> Problem: Read the data below line by line and copy each one with "linkedin" in it.

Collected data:
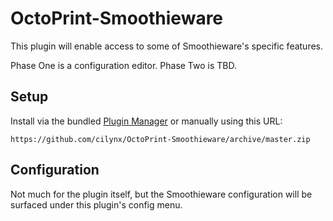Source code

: # OctoPrint-Smoothieware

This plugin will enable access to some of Smoothieware's specific features.

Phase One is a configuration editor.  Phase Two is TBD.

## Setup

Install via the bundled [Plugin Manager](https://github.com/foosel/OctoPrint/wiki/Plugin:-Plugin-Manager) or manually using this URL:

    https://github.com/cilynx/OctoPrint-Smoothieware/archive/master.zip


## Configuration

Not much for the plugin itself, but the Smoothieware configuration will be surfaced under this plugin's config menu.

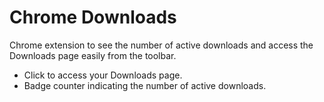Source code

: # Chrome Downloads

Chrome extension to see the number of active downloads and access the Downloads page easily from the toolbar.

- Click to access your Downloads page.
- Badge counter indicating the number of active downloads.
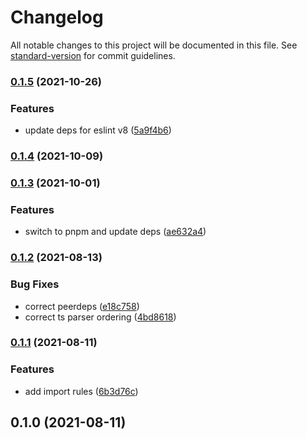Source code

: # Changelog

All notable changes to this project will be documented in this file. See [standard-version](https://github.com/conventional-changelog/standard-version) for commit guidelines.

### [0.1.5](https://github.com/application-research/eslint-config/compare/v0.1.4...v0.1.5) (2021-10-26)


### Features

* update deps for eslint v8 ([5a9f4b6](https://github.com/application-research/eslint-config/commit/5a9f4b6ad1daf6816db309c590473d1239cbdbb2))

### [0.1.4](https://github.com/application-research/eslint-config/compare/v0.1.3...v0.1.4) (2021-10-09)

### [0.1.3](https://github.com/application-research/eslint-config/compare/v0.1.2...v0.1.3) (2021-10-01)


### Features

* switch to pnpm and update deps ([ae632a4](https://github.com/application-research/eslint-config/commit/ae632a476efd396f4a8d1ce424cd04afefa2ac8c))

### [0.1.2](https://github.com/application-research/eslint-config/compare/v0.1.1...v0.1.2) (2021-08-13)


### Bug Fixes

* correct peerdeps ([e18c758](https://github.com/application-research/eslint-config/commit/e18c758bedc422f453706487af9fc110f9151ff5))
* correct ts parser ordering ([4bd8618](https://github.com/application-research/eslint-config/commit/4bd861825a52de96b48fa8bdb934546d66612f39))

### [0.1.1](https://github.com/application-research/eslint-config/compare/v0.1.0...v0.1.1) (2021-08-11)


### Features

* add import rules ([6b3d76c](https://github.com/application-research/eslint-config/commit/6b3d76c249c6d1ec7eac3fb3329dd8819f16344d))

## 0.1.0 (2021-08-11)

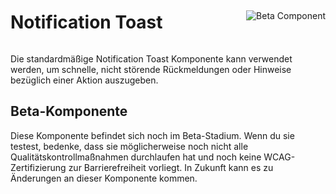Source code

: <div style="display: inline-flex; align-items: center; justify-content: space-between; width: 100%;">
    <h1>Notification Toast</h1>
    <img src="assets/beta.png" alt="Beta Component" />
</div>

Die standardmäßige Notification Toast Komponente kann verwendet werden, um schnelle, nicht störende Rückmeldungen oder Hinweise bezüglich einer Aktion auszugeben.

## Beta-Komponente

Diese Komponente befindet sich noch im Beta-Stadium. Wenn du sie testest, bedenke, dass sie möglicherweise noch nicht alle Qualitätskontrollmaßnahmen durchlaufen hat und noch keine WCAG-Zertifizierung zur Barrierefreiheit vorliegt. In Zukunft kann es zu Änderungen an dieser Komponente kommen.
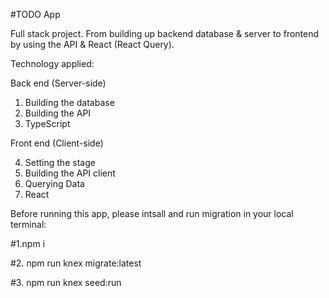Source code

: #TODO App

Full stack project. From building up backend database & server to frontend by using the API & React (React Query).

Technology applied:

Back end (Server-side)
1. Building the database
2. Building the API
3. TypeScript 


Front end (Client-side)

4. Setting the stage
5. Building the API client
6. Querying Data
7. React 



Before running this app, please intsall and run migration in your local terminal:


#1.npm i

#2. npm run knex migrate:latest

#3. npm run knex seed:run

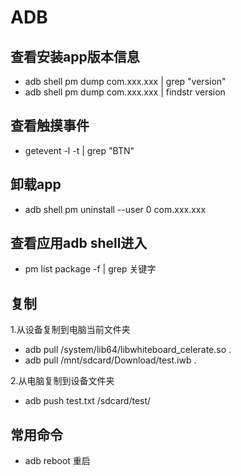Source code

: # ADB

## 查看安装app版本信息
* adb shell pm dump com.xxx.xxx | grep "version"
* adb shell pm dump com.xxx.xxx | findstr version

## 查看触摸事件
* getevent -l -t | grep "BTN"

## 卸载app
* adb shell pm uninstall --user 0 com.xxx.xxx

## 查看应用adb shell进入
* pm list package -f | grep 关键字

## 复制
1.从设备复制到电脑当前文件夹
* adb pull /system/lib64/libwhiteboard_celerate.so .
* adb pull /mnt/sdcard/Download/test.iwb .

2.从电脑复制到设备文件夹
* adb push test.txt /sdcard/test/

## 常用命令
* adb reboot 重启
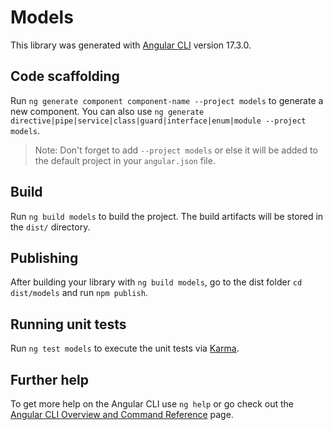 # Models

This library was generated with [Angular CLI](https://github.com/angular/angular-cli) version 17.3.0.

## Code scaffolding

Run `ng generate component component-name --project models` to generate a new component. You can also use `ng generate directive|pipe|service|class|guard|interface|enum|module --project models`.
> Note: Don't forget to add `--project models` or else it will be added to the default project in your `angular.json` file. 

## Build

Run `ng build models` to build the project. The build artifacts will be stored in the `dist/` directory.

## Publishing

After building your library with `ng build models`, go to the dist folder `cd dist/models` and run `npm publish`.

## Running unit tests

Run `ng test models` to execute the unit tests via [Karma](https://karma-runner.github.io).

## Further help

To get more help on the Angular CLI use `ng help` or go check out the [Angular CLI Overview and Command Reference](https://angular.io/cli) page.
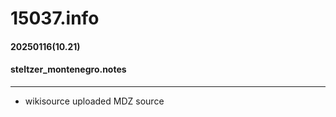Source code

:# 15037.info
#### 20250116(10.21)
#### steltzer_montenegro.notes
----
- wikisource uploaded MDZ source
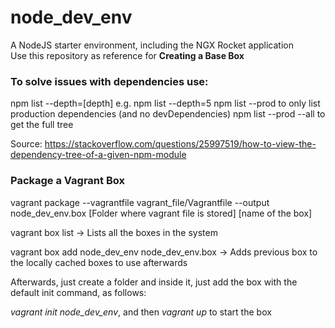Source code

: # node_dev_env

A NodeJS starter environment, including the NGX Rocket application  
Use this repository as reference for **Creating a Base Box**

### To solve issues with dependencies use:

npm list --depth=[depth] e.g. npm list --depth=5
npm list --prod to only list production dependencies (and no devDependencies)
npm list --prod --all to get the full tree

Source: https://stackoverflow.com/questions/25997519/how-to-view-the-dependency-tree-of-a-given-npm-module

### Package a Vagrant Box

vagrant package --vagrantfile vagrant_file/Vagrantfile --output node_dev_env.box
[Folder where vagrant file is stored] [name of the box]

vagrant box list -> Lists all the boxes in the system

vagrant box add node_dev_env node_dev_env.box -> Adds previous box to the locally cached boxes to use afterwards

Afterwards, just create a folder and inside it, just add the box with the default init command, as follows:

_vagrant init node_dev_env_, and then _vagrant up_ to start the box
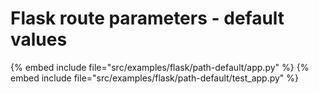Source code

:# Flask route parameters - default values


{% embed include file="src/examples/flask/path-default/app.py" %}
{% embed include file="src/examples/flask/path-default/test_app.py" %}



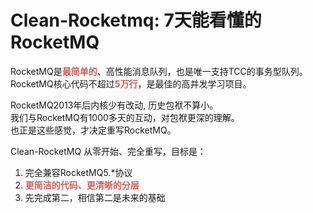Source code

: # Clean-Rocketmq: 7天能看懂的RocketMQ 
RocketMQ是<strong style="color:#D55F5B;">最简单的</strong>、高性能消息队列，也是唯一支持TCC的事务型队列。<br />
RocketMQ核心代码不超过<strong style="color: #D55F5B;">5万行</strong>，是最佳的高并发学习项目。

RocketMQ2013年后内核少有改动, 历史包袱不算小。<br />
我们与RocketMQ有1000多天的互动，对包袱更深的理解。<br />
也正是这些感觉，才决定重写RocketMQ。

Clean-RocketMQ 从零开始、完全重写，目标是：
1. 完全兼容RocketMQ5.*协议
2. <strong style="color:#D55F5B;">更简洁的代码、更清晰的分层</strong>
3. 先完成第二，相信第二是未来的基础








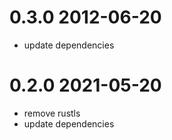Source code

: # 0.3.0 2012-06-20

* update dependencies

# 0.2.0 2021-05-20

* remove rustls
* update dependencies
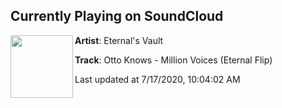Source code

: ## Currently Playing on SoundCloud

[<img align="left" width="100" src="https://i1.sndcdn.com/artworks-000586463099-m8pdju-t50x50.jpg">](https://soundcloud.com/user-732482285/otto-knows-million-voices-eternal-flip?in=saxurn/sets/dancing-landscapes)

**Artist**: Eternal's Vault 

**Track**: Otto Knows - Million Voices (Eternal Flip)

Last updated at 7/17/2020, 10:04:02 AM
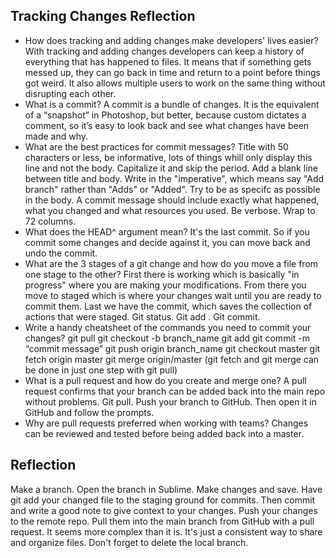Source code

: ## Tracking Changes Reflection

- How does tracking and adding changes make developers' lives easier?
With tracking and adding changes developers can keep a history of everything that has happened to files. It means that if something gets messed up, they can go back in time and return to a point before things got weird. It also allows multiple users to work on the same thing without disrupting each other.
- What is a commit?
A commit is a bundle of changes. It is the equivalent of a “snapshot” in Photoshop, but better, because custom dictates a comment, so it’s easy to look back and see what changes have been made and why.
- What are the best practices for commit messages?
Title with 50 characters or less, be informative, lots of things whill only display this line and not the body. Capitalize it and skip the period. Add a blank line between title and body. Write in the "imperative", which means say "Add branch" rather than "Adds" or "Added". Try to be as specifc as possible in the body. A commit message should include exactly what happened, what you changed and what resources you used. Be verbose. Wrap to 72 columns.
- What does the HEAD^ argument mean?
It's the last commit.  So if you commit some changes and decide against it, you can move back and undo the commit.
- What are the 3 stages of a git change and how do you move a file from one stage to the other?
First there is working which is basically "in progress" where you are making your modifications. From there you move to staged which is where your changes wait until you are ready to commit them. Last we have the commit, which saves the collection of actions that were staged. Git status. Git add <file>. Git commit.
- Write a handy cheatsheet of the commands you need to commit your changes?
git pull
git checkout -b branch_name
git add
git commit -m “commit message”
git push origin branch_name
git checkout master
git fetch origin master
git merge origin/master
(git fetch and git merge can be done in just one step with git pull)
- What is a pull request and how do you create and merge one?
A pull request confirms that your branch can be added back into the main repo without problems. Git pull. Push your branch to GitHub. Then open it in GitHub and follow the prompts.
- Why are pull requests preferred when working with teams?
Changes can be reviewed and tested before being added back into a master.

## Reflection
Make a branch. Open the branch in Sublime. Make changes and save.
Have git add your changed file to the staging ground for commits. Then commit and write a good note to give context to your changes. Push your changes to the remote repo. Pull them into the main branch from GitHub with a pull request. It seems more complex than it is. It's just a consistent way to share and organize files. Don't forget to delete the local branch.
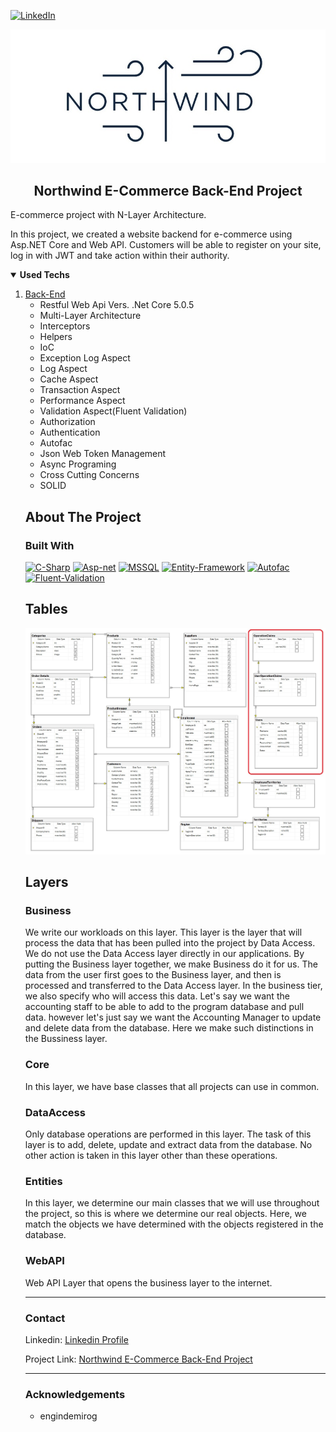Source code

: [![LinkedIn][linkedin-shield]][linkedin-url]

<p align="center">
  <a href="https://github.com/brainStorage81/NorthwindProject">
    <img src="https://github.com/brainStorage81/NorthwindProject/blob/42139e3fa65706b1a84dee6451a0e85f35be116e/northwind.jpg">
  </a>
  <h2 align="center">Northwind E-Commerce Back-End Project</h2>
  <p>
    E-commerce project with N-Layer Architecture.    
  </p>
</p>
    <p> In this project, we created a website backend for e-commerce using Asp.NET Core and Web API. Customers will be able to register on your site, log in with JWT and take action within their authority.
    </p>

<details open="open">
  <summary><strong>Used Techs</strong></summary>
  <ol>
    <li>
      <a href=" https://github.com/brainStorage81/NorthwindProject">Back-End</a>
	</br>
      <ul>
        <li>Restful Web Api Vers. .Net Core 5.0.5</li>
      </ul>
      <ul>
        <li>Multi-Layer Architecture</li>
      </ul>
      <ul>
        <li>Interceptors</li>
      </ul>
	<ul>
        <li>Helpers</li>
      </ul>
	<ul>
        <li>IoC</li>
      </ul>
      <ul>
       <li>Exception Log Aspect</li>
      </ul>
      <ul>
        <li>Log Aspect</li>
      </ul>
      <ul>
        <li>Cache Aspect</li>
      </ul>
      <ul>
        <li>Transaction Aspect</li>
      </ul>
      <ul>
        <li>Performance Aspect</li>
      </ul>
      <ul>
        <li>Validation Aspect(Fluent Validation)</li>
      </ul>
      <ul>
        <li>Authorization</li>
      </ul>
      <ul>
        <li>Authentication</li>
      </ul>
      <ul>
        <li>Autofac</li>
      </ul>
      <ul>
        <li>Json Web Token Management</li>
      </ul>
      <ul>
        <li>Async Programing</li>
      </ul>
      <ul>
        <li>Cross Cutting Concerns</li>
      </ul>
      <ul>
        <li>SOLID</li>
      </ul>      
   
## About The Project

### Built With

[![C-Sharp](https://img.shields.io/badge/C%23-239120?style=for-the-badge&logo=c-sharp&logoColor=white)](https://docs.microsoft.com/en-us/dotnet/csharp/)
[![Asp-net](https://img.shields.io/badge/ASP.NET-5C2D91?style=for-the-badge&logo=.net&logoColor=white)](https://dotnet.microsoft.com/apps/aspnet)
[![MSSQL](https://img.shields.io/badge/MSSQL-004880?style=for-the-badge&logo=microsoft-sql-server&logoColor=white)](https://www.microsoft.com/en-us/sql-server/sql-server-2019?rtc=2)
[![Entity-Framework](https://img.shields.io/badge/Entity%20Framework-004880?style=for-the-badge&logo=nuget&logoColor=white)](https://docs.microsoft.com/en-us/ef/)
[![Autofac](https://img.shields.io/badge/Autofac-004880?style=for-the-badge&logo=nuget&logoColor=white)](https://autofac.org/)
[![Fluent-Validation](https://img.shields.io/badge/Fluent%20Validation-004880?style=for-the-badge&logo=nuget&logoColor=white)](https://fluentvalidation.net/)
</br>

## Tables

<img src="https://github.com/brainStorage81/NorthwindProject/blob/144f055b451d8ba82cb565713fd96fd4b56a48c7/Database_Diagram.jpg">
  </a>

## Layers

### Business

We write our workloads on this layer. This layer is the layer that will process the data that has been pulled into the project by Data Access. We do not use the Data Access layer directly in our applications. By putting the Business layer together, we make Business do it for us. The data from the user first goes to the Business layer, and then is processed and transferred to the Data Access layer. In the business tier, we also specify who will access this data. Let's say we want the accounting staff to be able to add to the program database and pull data. however let's just say we want the Accounting Manager to update and delete data from the database. Here we make such distinctions in the Bussiness layer.

### Core

In this layer, we have base classes that all projects can use in common.

### DataAccess

Only database operations are performed in this layer. The task of this layer is to add, delete, update and extract data from the database. No other action is taken in this layer other than these operations.

### Entities

In this layer, we determine our main classes that we will use throughout the project, so this is where we determine our real objects. Here, we match the objects we have determined with the objects registered in the database.

### WebAPI

Web API Layer that opens the business layer to the internet.

<hr size="3" width="100%" align="left" color="black">

### Contact

Linkedin: [Linkedin Profile](https://www.linkedin.com/in/abdullah-bayram-731171101)

Project Link: [Northwind E-Commerce Back-End Project](https://github.com/brainStorage81/NorthwindProject)

<hr size="3" width="100%" align="left" color="black">

### Acknowledgements

- engindemirog



[linkedin-shield]: https://img.shields.io/badge/-LinkedIn-black.svg?style=for-the-badge&logo=linkedin&colorB=555
[linkedin-url]: https://www.linkedin.com/in/abdullah-bayram-731171101
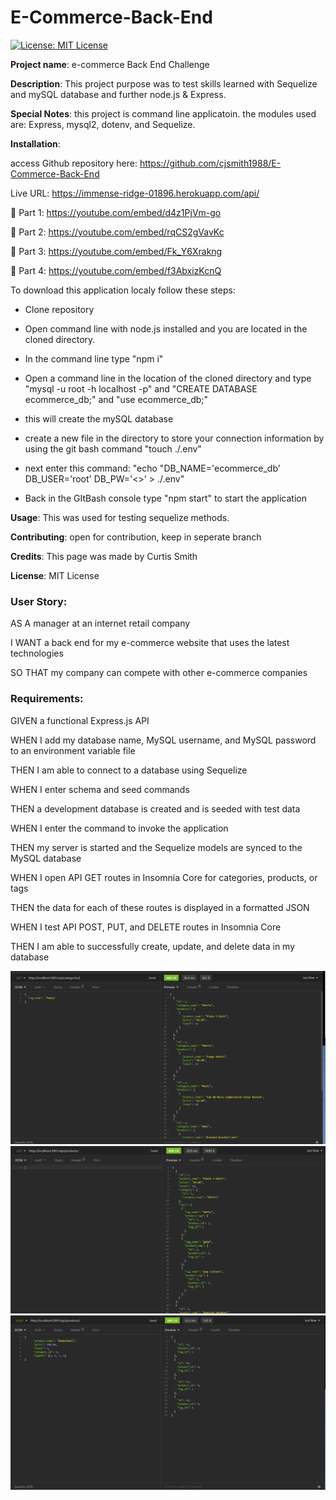 # E-Commerce-Back-End
[![License: MIT License](https://img.shields.io/badge/License-MIT-brightgreen.svg)](https://choosealicense.com/licenses/mit/)
 
**Project name**: e-commerce Back End Challenge

**Description**: This project purpose was to test skills learned with Sequelize and mySQL database and further node.js & Express.

**Special Notes**: this project is command line applicatoin. the modules used are: Express, mysql2, dotenv, and Sequelize.

**Installation**: 	

access Github repository here: https://github.com/cjsmith1988/E-Commerce-Back-End

Live URL: https://immense-ridge-01896.herokuapp.com/api/

🎥 Part 1: https://youtube.com/embed/d4z1PjVm-go

🎥 Part 2: https://youtube.com/embed/rqCS2gVavKc

🎥 Part 3: https://youtube.com/embed/Fk_Y6Xrakng

🎥 Part 4: https://youtube.com/embed/f3AbxizKcnQ


To download this application localy follow these steps:

- Clone repository

- Open command line with node.js installed and you are located in the cloned directory.

- In the command line type "npm i"

- Open a command line in the location of the cloned directory and type "mysql -u root -h localhost -p" and "CREATE DATABASE ecommerce_db;" and "use ecommerce_db;"

- this will create the mySQL database

- create a new file in the directory to store your connection information by using the git bash command "touch ./.env"

- next enter this command: "echo "DB_NAME='ecommerce_db'
DB_USER='root'
DB_PW='<<your mySQL password>>' > ./.env"

- Back in the GItBash console type "npm start" to start the application

**Usage**: This was used for testing sequelize methods.

**Contributing**: open for contribution, keep in seperate branch

**Credits**: This page was made by Curtis Smith

**License**: MIT License

### User Story:

AS A manager at an internet retail company

I WANT a back end for my e-commerce website that uses the latest technologies

SO THAT my company can compete with other e-commerce companies

### Requirements:

GIVEN a functional Express.js API

WHEN I add my database name, MySQL username, and MySQL password to an environment variable file

THEN I am able to connect to a database using Sequelize

WHEN I enter schema and seed commands

THEN a development database is created and is seeded with test data

WHEN I enter the command to invoke the application

THEN my server is started and the Sequelize models are synced to the MySQL database

WHEN I open API GET routes in Insomnia Core for categories, products, or tags

THEN the data for each of these routes is displayed in a formatted JSON

WHEN I test API POST, PUT, and DELETE routes in Insomnia Core

THEN I am able to successfully create, update, and delete data in my database

![Api Category view](https://github.com/cjsmith1988/E-Commerce-Back-End/blob/main/images/insomniaCategoryScreenGrab.PNG?raw=true)
![Api Product view](https://github.com/cjsmith1988/E-Commerce-Back-End/blob/main/images/insomniaProductsScreenGrab.PNG?raw=true)
![Api Product POST view](https://github.com/cjsmith1988/E-Commerce-Back-End/blob/main/images/insomniaProductsPOSTScreenGrab.PNG?raw=true)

> Solved problem:
: [![LinkedIn][linkedin-shield]][linkedin-url]
Linkedin: [Linkedin Profile](https://www.linkedin.com/in/abdullah-bayram-731171101)
[linkedin-shield]: https://img.shields.io/badge/-LinkedIn-black.svg?style=for-the-badge&logo=linkedin&colorB=555
[linkedin-url]: https://www.linkedin.com/in/abdullah-bayram-731171101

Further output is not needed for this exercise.